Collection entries
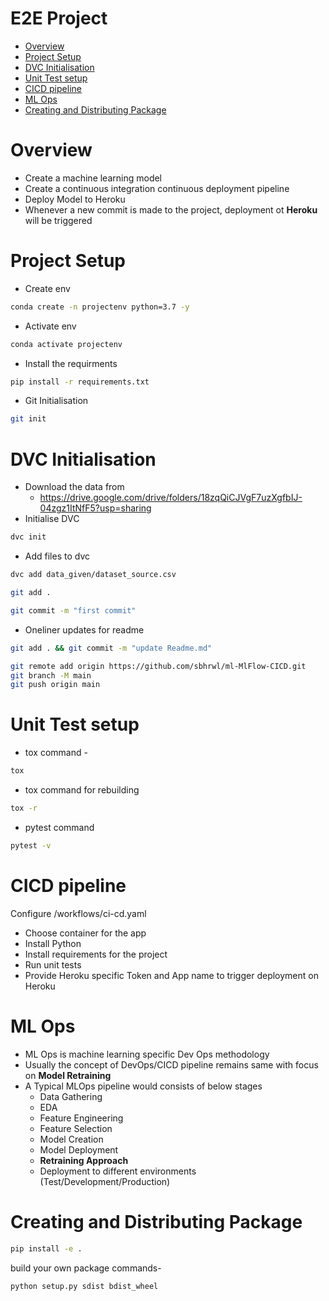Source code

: # E2E Project
* [Overview](#overview)
* [Project Setup](#project-setup)
* [DVC Initialisation](#dvc-initialisation)
* [Unit Test setup](#unit-test-setup)
* [CICD pipeline](#cicd-pipeline)
* [ML Ops](#ml-ops)
* [Creating and Distributing Package](#creating-and-distributing-package)

# Overview
* Create a machine learning model
* Create a continuous integration continuous deployment pipeline
* Deploy Model to Heroku
* Whenever a new commit is made to the project, deployment ot **Heroku** will be triggered

# Project Setup
* Create env 
```bash
conda create -n projectenv python=3.7 -y
```
* Activate env
```bash
conda activate projectenv
```
* Install the requirments
```bash
pip install -r requirements.txt
```
* Git Initialisation
```bash
git init
```

# DVC Initialisation
* Download the data from 
  * https://drive.google.com/drive/folders/18zqQiCJVgF7uzXgfbIJ-04zgz1ItNfF5?usp=sharing
* Initialise DVC
```bash
dvc init 
```
* Add files to dvc
```bash
dvc add data_given/dataset_source.csv
```
```bash
git add .
```
```bash
git commit -m "first commit"
```
* Oneliner updates  for readme
```bash
git add . && git commit -m "update Readme.md"
```
```bash
git remote add origin https://github.com/sbhrwl/ml-MlFlow-CICD.git
git branch -M main
git push origin main
```

# Unit Test setup
* tox command -
```bash
tox
```
* tox command for rebuilding
```bash
tox -r 
```
* pytest command
```bash
pytest -v
```
# CICD pipeline
Configure /workflows/ci-cd.yaml
* Choose container for the app
* Install Python 
* Install requirements for the project
* Run unit tests
* Provide Heroku specific Token and App name to trigger deployment on Heroku

# ML Ops
* ML Ops is machine learning specific Dev Ops methodology
* Usually the concept of DevOps/CICD pipeline remains same with focus on **Model Retraining**
* A Typical MLOps pipeline would consists of below stages
  * Data Gathering
  * EDA
  * Feature Engineering
  * Feature Selection
  * Model Creation
  * Model Deployment
  * **Retraining Approach**
  * Deployment to different environments (Test/Development/Production)

# Creating and Distributing Package
```bash
pip install -e . 
```

build your own package commands- 
```bash
python setup.py sdist bdist_wheel
```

▶ **THE PROBLEM**
How many lines in the records above contain the string "learning"? State the number and nothing more.

▶ **OUTPUT OF THE EXERCISE**
2